**DESCRIPTION OF THE TASK**
Please return only the lines from the one holding "Accident Analysis and" through the one holding "model to analyze", exactly as they appear in the records below, both ends included.

----------

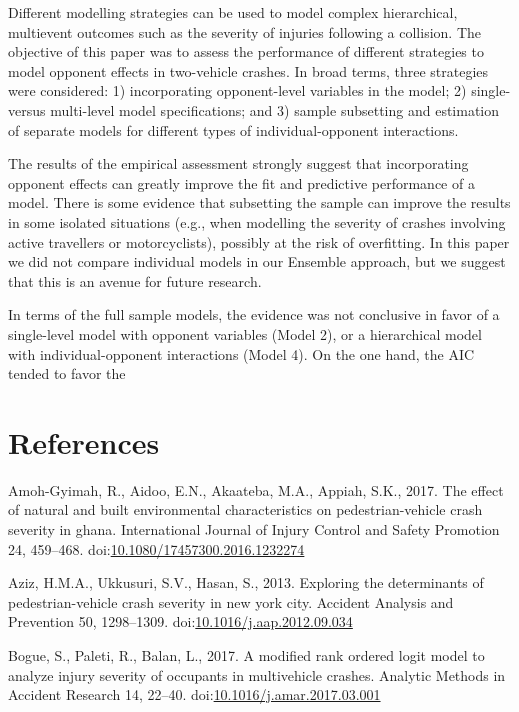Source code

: \documentclass[]{elsarticle} %
\begin{document}
Different modelling strategies can be used to model complex
hierarchical, multievent outcomes such as the severity of injuries
following a collision. The objective of this paper was to assess the
performance of different strategies to model opponent effects in
two-vehicle crashes. In broad terms, three strategies were considered:
1) incorporating opponent-level variables in the model; 2) single-
versus multi-level model specifications; and 3) sample subsetting and
estimation of separate models for different types of individual-opponent
interactions.

The results of the empirical assessment strongly suggest that
incorporating opponent effects can greatly improve the fit and
predictive performance of a model. There is some evidence that
subsetting the sample can improve the results in some isolated
situations (e.g., when modelling the severity of crashes involving
active travellers or motorcyclists), possibly at the risk of
overfitting. In this paper we did not compare individual models in our
Ensemble approach, but we suggest that this is an avenue for future
research.

In terms of the full sample models, the evidence was not conclusive in
favor of a single-level model with opponent variables (Model 2), or a
hierarchical model with individual-opponent interactions (Model 4). On
the one hand, the AIC tended to favor the

\hypertarget{references}{%
\section*{References}\label{references}}

\hypertarget{refs}{}
\leavevmode\hypertarget{ref-Amoh2017effect}{}%
Amoh-Gyimah, R., Aidoo, E.N., Akaateba, M.A., Appiah, S.K., 2017. The
effect of natural and built environmental characteristics on
pedestrian-vehicle crash severity in ghana. International Journal of
Injury Control and Safety Promotion 24, 459--468.
doi:\href{https://doi.org/10.1080/17457300.2016.1232274}{10.1080/17457300.2016.1232274}

\leavevmode\hypertarget{ref-Aziz2013exploring}{}%
Aziz, H.M.A., Ukkusuri, S.V., Hasan, S., 2013. Exploring the
determinants of pedestrian-vehicle crash severity in new york city.
Accident Analysis and Prevention 50, 1298--1309.
doi:\href{https://doi.org/10.1016/j.aap.2012.09.034}{10.1016/j.aap.2012.09.034}

\leavevmode\hypertarget{ref-Bogue2017modified}{}%
Bogue, S., Paleti, R., Balan, L., 2017. A modified rank ordered logit
model to analyze injury severity of occupants in multivehicle crashes.
Analytic Methods in Accident Research 14, 22--40.
doi:\href{https://doi.org/10.1016/j.amar.2017.03.001}{10.1016/j.amar.2017.03.001}
\end{document}
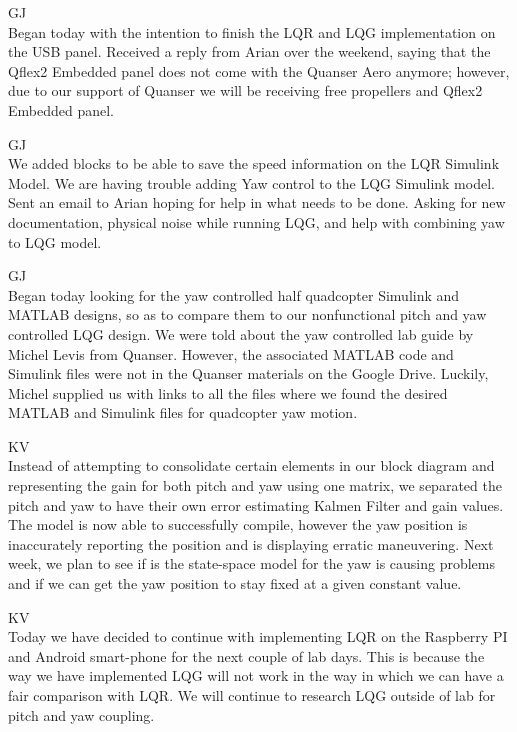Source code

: \documentclass[fontsize=11pt, %
                             paper=letter, %
                             openany, %
                             captions=tableheading,
                             index=totoc,
                             hyperref]{labbook}
\begin{document}
\begin{addmargin}[0cm]{0cm}
GJ\\
Began today with the intention to finish the LQR and LQG implementation on the USB panel.  Received a reply from Arian over the weekend, saying that the Qflex2 Embedded panel does not come with the Quanser Aero anymore; however, due to our support of Quanser we will be receiving free propellers and Qflex2 Embedded panel.

GJ\\
We added blocks to be able to save the speed information on the LQR Simulink Model.  We are having trouble adding Yaw control to the LQG Simulink model.  Sent an email to Arian hoping for help in what needs to be done.  Asking for new documentation, physical noise while running LQG, and help with combining yaw to LQG model.

GJ\\
Began today looking for the yaw controlled half quadcopter Simulink and MATLAB designs, so as to compare them to our nonfunctional pitch and yaw controlled LQG design.  We were told about the yaw controlled lab guide by Michel Levis from Quanser.  However, the associated MATLAB code and Simulink files were not in the Quanser materials on the Google Drive.  Luckily, Michel supplied us with links to all the files where we found the desired MATLAB and Simulink files for quadcopter yaw motion.

KV\\
Instead of attempting to consolidate certain elements in our block diagram and representing the gain for both pitch and yaw using one matrix, we separated the pitch and yaw to have their own error estimating Kalmen Filter and gain values.  The model is now able to successfully compile, however the yaw position is inaccurately reporting the position and is displaying erratic maneuvering.  Next week, we plan to see if is the state-space model for the yaw is causing problems and if we can get the yaw position to stay fixed at a given constant value. 


KV\\
Today we have decided to continue with implementing LQR on the Raspberry PI and Android smart-phone for the next couple of lab days.  This is because the way we have implemented LQG will not work in the way in which we can have a fair comparison with LQR.  We will continue to research LQG outside of lab for pitch and yaw coupling.


\end{addmargin}
\end{document}
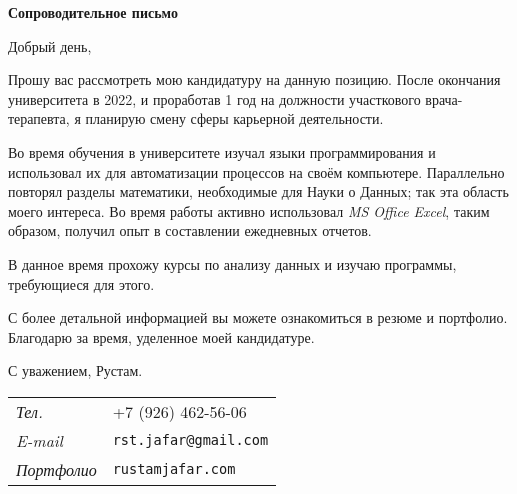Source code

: \documentclass[12pt,a4paper]{article}
\begin{document}
\begin{center}
    \Large \textbf{Сопроводительное письмо}
    \vspace{15pt}
\end{center}

    Добрый день, \par
    \vspace{10pt}
    Прошу вас рассмотреть мою кандидатуру на данную позицию. После окончания
    университета в 2022, и проработав 1 год на должности участкового
    врача-терапевта, я планирую смену сферы карьерной деятельности. \par
    \vspace{10pt}
    Во время обучения в университете изучал языки программирования и использовал 
    их для автоматизации процессов на своём компьютере. Параллельно повторял 
    разделы математики, необходимые для Науки о Данных; так эта 
    область моего интереса. Во время работы активно использовал 
    \textit{MS Office Excel}, таким образом, получил опыт в составлении 
    ежедневных отчетов. \par
    \vspace{10pt}
    В данное время прохожу курсы по анализу данных и изучаю программы, требующиеся для этого. \par
    \vspace{10pt}
    С более детальной информацией вы можете ознакомиться в резюме и портфолио. Благодарю за время, уделенное моей кандидатуре. \par
    \vspace{10pt}
    С уважением, Рустам. \par
    \vspace{2pt}
    \begin{tabular}{@{}l >{\quad}l}
        \textit{Тел.} & +7 (926) 462-56-06 \\
        \textit{E-mail} & \texttt{rst.jafar@gmail.com} \\
        \textit{Портфолио} & \texttt{rustamjafar.com}
    \end{tabular}
\end{document}
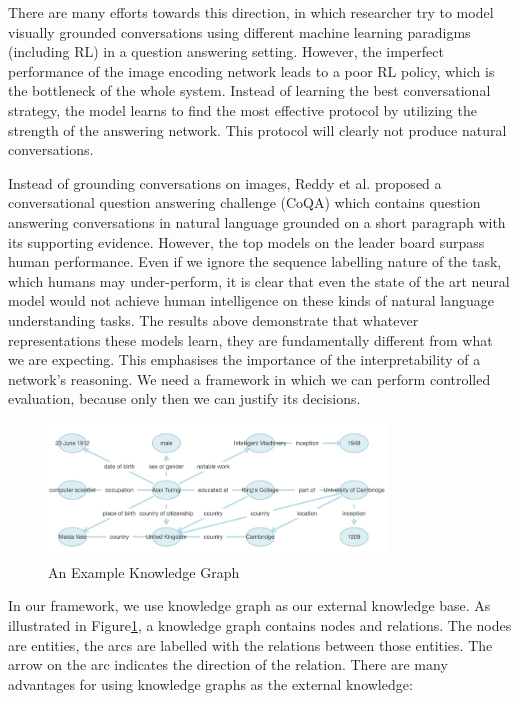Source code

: \documentclass[bsc,frontabs,twoside,singlespacing,parskip,deptreport]{infthesis}     %
\begin{document}
There are many efforts towards this direction, in which researcher\cite{strub2017end,shekhar2017foil,reddy2019coqa,zhou2018dataset,de2017guesswhat,das2017visual,das2017learning} try to model visually grounded conversations using different machine learning paradigms (including RL) in a question answering setting. However, the imperfect performance of the image encoding network leads to a poor RL policy, which is the bottleneck of the whole system. Instead of learning the best conversational strategy, the model learns to find the most effective protocol by utilizing the strength of the answering network. This protocol will clearly not produce natural conversations. 

Instead of grounding conversations on images, Reddy et al.\cite{reddy2019coqa} proposed a conversational question answering challenge (CoQA) which contains question answering conversations in natural language grounded on a short paragraph with its supporting evidence. However, the top models on the leader board surpass human performance. Even if we ignore the sequence labelling nature of the task, which humans may under-perform, it is clear that even the state of the art neural model would not achieve human intelligence on these kinds of natural language understanding tasks. The results above demonstrate that whatever representations these models learn, they are fundamentally different from what we are expecting. This emphasises the importance of the interpretability of a network's reasoning. We need a framework in which we can perform controlled evaluation, because only then we can justify its decisions.

\begin{figure}[h]
    \centering
    \includegraphics[width=0.80\textwidth]{kg.png}
    \caption{An Example Knowledge Graph}
    \label{fig:kg}
\end{figure}

In our framework, we use knowledge graph as our external knowledge base. As illustrated in Figure\ref{fig:kg}, a knowledge graph contains nodes and relations. The nodes are entities, the arcs are labelled with the relations between those entities. The arrow on the arc indicates the direction of the relation. There are many advantages for using knowledge graphs as the external knowledge:
\end{document}
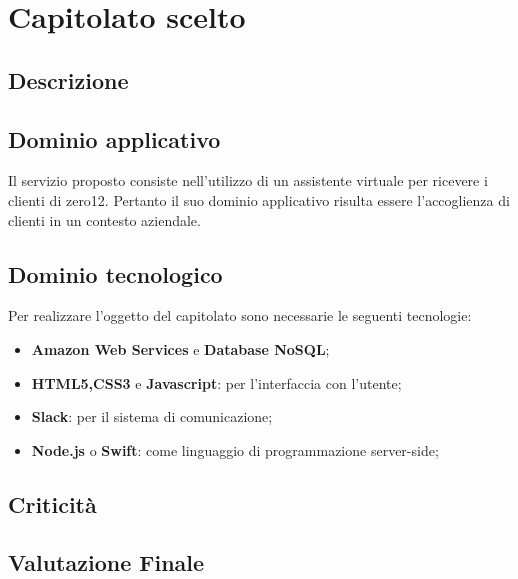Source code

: \section {Capitolato scelto}
	\subsection {Descrizione}
		\SCOPO
	\subsection {Dominio applicativo}
Il servizio proposto consiste nell'utilizzo di un assistente virtuale per ricevere i clienti di zero12. Pertanto il suo dominio applicativo risulta essere l'accoglienza di clienti in un contesto aziendale.
	\subsection {Dominio tecnologico}
		Per realizzare l'oggetto del capitolato sono necessarie le seguenti tecnologie:
		\begin {itemize}
			\item \textbf{Amazon Web Services} e \textbf{Database NoSQL};
			\item \textbf{HTML5,CSS3} e \textbf{Javascript}: per l'interfaccia con l'utente;
			\item \textbf{Slack}: per il sistema di comunicazione;
			\item \textbf{Node.js} o \textbf{Swift}: come linguaggio di programmazione server-side;

		\end {itemize}
	\subsection {Criticità}
	\subsection {Valutazione Finale}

----------

**SOLUTION TO THIS TASK**
Accident Analysis and Prevention 50, 1298--1309.
doi:\href{https://doi.org/10.1016/j.aap.2012.09.034}{10.1016/j.aap.2012.09.034}

\leavevmode\hypertarget{ref-Bogue2017modified}{}%
Bogue, S., Paleti, R., Balan, L., 2017. A modified rank ordered logit
model to analyze injury severity of occupants in multivehicle crashes.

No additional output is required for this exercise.